Where did proteorhodopsins get their name?

Answer 48

Marine metagenomic assemblies further revealed that the new rhodopsin genes were associated with (linked to) genes from Proteobacteria, so it was recognized that these rhodopsins were not in Archaea, and they were named proteorhodopsins.

Question 49

Describe shotgun metagenomes.

Answer 49

Shotgun metagenomes are random surveys of total community DNA, more data and more complex than amplicon sequencing. Typically, the total DNA from a community is extracted, as for amplicon sequencing. If necessary, the DNA is sheared into fragments that are small enough to sequence. This approach of sequencing all DNA from a community avoids biases in amplicon sequencing due to the PCR. Shotgun sequencing normally yields short sequence reads that are often assembled into contigs and/or scafflolds, which correspond to fragments of individual genomes.
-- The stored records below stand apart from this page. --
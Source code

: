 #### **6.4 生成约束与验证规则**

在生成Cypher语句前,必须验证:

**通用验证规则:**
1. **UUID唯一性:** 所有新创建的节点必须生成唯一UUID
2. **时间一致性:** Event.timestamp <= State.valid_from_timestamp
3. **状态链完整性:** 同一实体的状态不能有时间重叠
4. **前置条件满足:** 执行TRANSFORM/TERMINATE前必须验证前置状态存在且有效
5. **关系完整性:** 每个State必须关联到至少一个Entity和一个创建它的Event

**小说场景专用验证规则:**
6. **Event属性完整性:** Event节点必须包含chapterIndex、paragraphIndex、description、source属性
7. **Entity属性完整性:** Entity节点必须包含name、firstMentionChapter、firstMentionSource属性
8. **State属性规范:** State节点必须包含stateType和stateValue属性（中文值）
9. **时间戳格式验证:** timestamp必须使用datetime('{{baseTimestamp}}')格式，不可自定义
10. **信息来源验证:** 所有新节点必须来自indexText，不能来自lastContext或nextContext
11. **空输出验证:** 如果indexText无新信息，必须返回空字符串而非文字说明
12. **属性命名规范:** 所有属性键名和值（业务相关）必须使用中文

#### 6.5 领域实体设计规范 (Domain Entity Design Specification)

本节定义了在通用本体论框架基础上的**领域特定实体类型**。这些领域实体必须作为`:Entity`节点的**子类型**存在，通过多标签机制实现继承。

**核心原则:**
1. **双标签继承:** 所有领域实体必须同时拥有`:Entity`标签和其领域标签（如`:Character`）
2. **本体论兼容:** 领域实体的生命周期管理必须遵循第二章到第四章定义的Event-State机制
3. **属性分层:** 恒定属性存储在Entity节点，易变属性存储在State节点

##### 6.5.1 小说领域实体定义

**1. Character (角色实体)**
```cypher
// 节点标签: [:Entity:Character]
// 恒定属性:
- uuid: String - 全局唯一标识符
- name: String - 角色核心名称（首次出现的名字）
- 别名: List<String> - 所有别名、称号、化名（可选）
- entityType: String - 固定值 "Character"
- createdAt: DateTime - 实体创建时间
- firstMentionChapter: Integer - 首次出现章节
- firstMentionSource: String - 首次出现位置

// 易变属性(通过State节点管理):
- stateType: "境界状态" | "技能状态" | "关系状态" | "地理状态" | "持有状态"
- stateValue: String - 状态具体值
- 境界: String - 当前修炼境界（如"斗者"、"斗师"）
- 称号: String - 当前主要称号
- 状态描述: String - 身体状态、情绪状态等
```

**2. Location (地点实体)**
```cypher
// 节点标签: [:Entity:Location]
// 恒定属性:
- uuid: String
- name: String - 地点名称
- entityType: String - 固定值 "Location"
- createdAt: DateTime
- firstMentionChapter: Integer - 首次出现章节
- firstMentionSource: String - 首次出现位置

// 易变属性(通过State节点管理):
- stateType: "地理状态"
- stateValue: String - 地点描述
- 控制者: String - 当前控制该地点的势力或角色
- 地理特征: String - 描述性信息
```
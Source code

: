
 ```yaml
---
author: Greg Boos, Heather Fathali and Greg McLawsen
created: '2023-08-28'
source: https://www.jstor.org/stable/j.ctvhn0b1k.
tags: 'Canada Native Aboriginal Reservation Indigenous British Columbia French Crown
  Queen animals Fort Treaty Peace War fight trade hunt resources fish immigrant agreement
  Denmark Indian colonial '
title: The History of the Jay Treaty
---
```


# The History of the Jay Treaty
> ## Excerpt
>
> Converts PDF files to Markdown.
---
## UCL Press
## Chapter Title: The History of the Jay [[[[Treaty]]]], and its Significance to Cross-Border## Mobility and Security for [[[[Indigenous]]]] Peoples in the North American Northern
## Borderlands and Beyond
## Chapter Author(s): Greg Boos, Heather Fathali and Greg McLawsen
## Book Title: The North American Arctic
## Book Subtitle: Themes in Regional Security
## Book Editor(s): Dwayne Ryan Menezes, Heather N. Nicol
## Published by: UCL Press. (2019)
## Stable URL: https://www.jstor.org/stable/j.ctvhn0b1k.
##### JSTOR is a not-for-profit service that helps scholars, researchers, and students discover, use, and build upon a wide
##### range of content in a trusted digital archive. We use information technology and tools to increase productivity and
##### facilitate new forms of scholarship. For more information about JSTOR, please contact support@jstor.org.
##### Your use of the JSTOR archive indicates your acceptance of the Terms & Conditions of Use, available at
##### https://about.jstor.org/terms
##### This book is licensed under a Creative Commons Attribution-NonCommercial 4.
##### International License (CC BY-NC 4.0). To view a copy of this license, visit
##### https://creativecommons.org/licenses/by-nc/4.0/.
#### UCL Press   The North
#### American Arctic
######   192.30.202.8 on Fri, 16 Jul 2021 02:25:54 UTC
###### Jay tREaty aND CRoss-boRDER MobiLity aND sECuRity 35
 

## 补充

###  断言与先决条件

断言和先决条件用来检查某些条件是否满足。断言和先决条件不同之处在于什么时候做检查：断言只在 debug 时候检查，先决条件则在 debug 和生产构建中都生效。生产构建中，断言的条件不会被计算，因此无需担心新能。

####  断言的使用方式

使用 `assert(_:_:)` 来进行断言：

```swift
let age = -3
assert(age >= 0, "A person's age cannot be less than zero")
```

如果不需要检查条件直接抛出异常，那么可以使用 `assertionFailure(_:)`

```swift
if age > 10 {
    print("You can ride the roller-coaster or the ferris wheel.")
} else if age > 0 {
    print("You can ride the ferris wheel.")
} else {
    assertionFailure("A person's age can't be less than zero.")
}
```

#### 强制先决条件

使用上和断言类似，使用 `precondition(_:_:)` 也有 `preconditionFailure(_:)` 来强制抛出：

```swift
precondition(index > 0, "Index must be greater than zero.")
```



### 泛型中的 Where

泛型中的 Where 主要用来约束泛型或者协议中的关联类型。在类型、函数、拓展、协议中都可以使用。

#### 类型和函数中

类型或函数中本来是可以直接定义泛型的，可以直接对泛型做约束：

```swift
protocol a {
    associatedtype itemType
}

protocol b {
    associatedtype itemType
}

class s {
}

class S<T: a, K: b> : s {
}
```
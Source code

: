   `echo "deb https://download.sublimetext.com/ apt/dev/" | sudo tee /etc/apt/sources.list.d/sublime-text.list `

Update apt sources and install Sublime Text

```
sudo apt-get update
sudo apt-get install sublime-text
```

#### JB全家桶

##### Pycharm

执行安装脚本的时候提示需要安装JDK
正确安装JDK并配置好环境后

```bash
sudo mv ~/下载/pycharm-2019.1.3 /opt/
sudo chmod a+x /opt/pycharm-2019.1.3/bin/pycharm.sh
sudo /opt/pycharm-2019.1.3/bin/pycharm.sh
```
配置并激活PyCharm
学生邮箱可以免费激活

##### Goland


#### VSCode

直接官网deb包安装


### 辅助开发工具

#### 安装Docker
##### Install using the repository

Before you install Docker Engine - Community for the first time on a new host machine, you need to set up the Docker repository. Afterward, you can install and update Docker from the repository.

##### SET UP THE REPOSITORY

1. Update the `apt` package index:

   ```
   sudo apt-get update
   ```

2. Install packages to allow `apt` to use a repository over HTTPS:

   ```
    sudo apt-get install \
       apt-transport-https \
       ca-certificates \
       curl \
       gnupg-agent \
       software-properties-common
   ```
Bioinformatic analysis can determine what proteins are encoded by many of the genes or gene fragments in the metagenome and can also identify the taxonomy of the organisms from which many of the genes originated.

Question 50

A disadvantage of both shotgun metagenomes and amplicon sequencing.

Answer 50

An important limitation of both amplicon sequencing and shotgun metagenome analysis is the databases available for data analysis. Many, sometimes most, of the genes in shotgun metagenomes cannot be identified, highlighting how much we have left to discover in microbial communities.

Question 51

Describe the Pelagibacter.

Answer 51

Not long after the discovery of proteorhodopsin, an organism with this pigment was cultured and isolated from the marine environment. The name of the organism, Pelagibacter ubique, reflects its ubiquitous distribution in the pelagic zone of the oceans. P. ubique is a representative of a broader group of Alphaproteobacteria, the SAR11 group. This is the most abundant group of planktonic organisms in the world’s oceans, and account for approximately 25% of the total planktonic bacteria. The extreme success of the SAR11 group is based on their ability to grow efficiently in an oligotrophic marine environment, they are aerobic chemoorganotrophs that augment their catabolism with proteorhodopsin-based phototrophy. They play a very important role in the marine carbon cycle, are specialists with ecological similarities to Prochlorococcus and Synechococcus, have very small cells, maximizing their surface to volume ratio, minimal genomes. At 1.3 megabases, the genome of P. ubique is the smallest know of any free-living organism.